Top of Working data

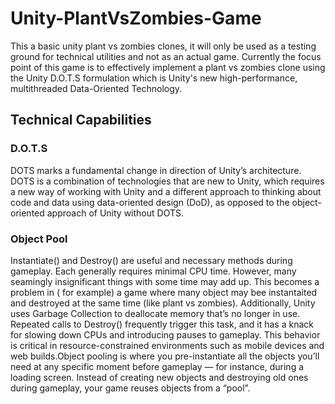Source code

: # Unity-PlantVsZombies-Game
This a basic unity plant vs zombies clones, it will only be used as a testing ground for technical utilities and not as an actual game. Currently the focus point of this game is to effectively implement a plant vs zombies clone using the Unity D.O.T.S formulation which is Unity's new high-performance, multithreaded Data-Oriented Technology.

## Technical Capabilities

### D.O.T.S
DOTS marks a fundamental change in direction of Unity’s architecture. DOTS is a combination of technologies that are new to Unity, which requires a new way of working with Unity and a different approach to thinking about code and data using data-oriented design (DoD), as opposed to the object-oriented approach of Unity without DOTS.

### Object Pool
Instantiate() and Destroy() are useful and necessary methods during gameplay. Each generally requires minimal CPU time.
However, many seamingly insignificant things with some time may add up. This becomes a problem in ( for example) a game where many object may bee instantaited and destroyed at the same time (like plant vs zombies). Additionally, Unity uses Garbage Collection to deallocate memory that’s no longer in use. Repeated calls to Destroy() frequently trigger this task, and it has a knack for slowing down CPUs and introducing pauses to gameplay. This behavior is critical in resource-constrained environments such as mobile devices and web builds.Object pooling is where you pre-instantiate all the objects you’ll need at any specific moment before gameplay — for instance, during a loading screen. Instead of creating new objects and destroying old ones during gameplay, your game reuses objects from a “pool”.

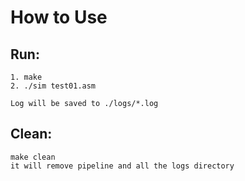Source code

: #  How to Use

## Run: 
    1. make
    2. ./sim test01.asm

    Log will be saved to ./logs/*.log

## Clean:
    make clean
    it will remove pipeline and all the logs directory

Bottom of Working data

Among the records above, find each line holding the string "time" and pull it out.

◆ Reply:
Instantiate() and Destroy() are useful and necessary methods during gameplay. Each generally requires minimal CPU time.
However, many seamingly insignificant things with some time may add up. This becomes a problem in ( for example) a game where many object may bee instantaited and destroyed at the same time (like plant vs zombies). Additionally, Unity uses Garbage Collection to deallocate memory that’s no longer in use. Repeated calls to Destroy() frequently trigger this task, and it has a knack for slowing down CPUs and introducing pauses to gameplay. This behavior is critical in resource-constrained environments such as mobile devices and web builds.Object pooling is where you pre-instantiate all the objects you’ll need at any specific moment before gameplay — for instance, during a loading screen. Instead of creating new objects and destroying old ones during gameplay, your game reuses objects from a “pool”.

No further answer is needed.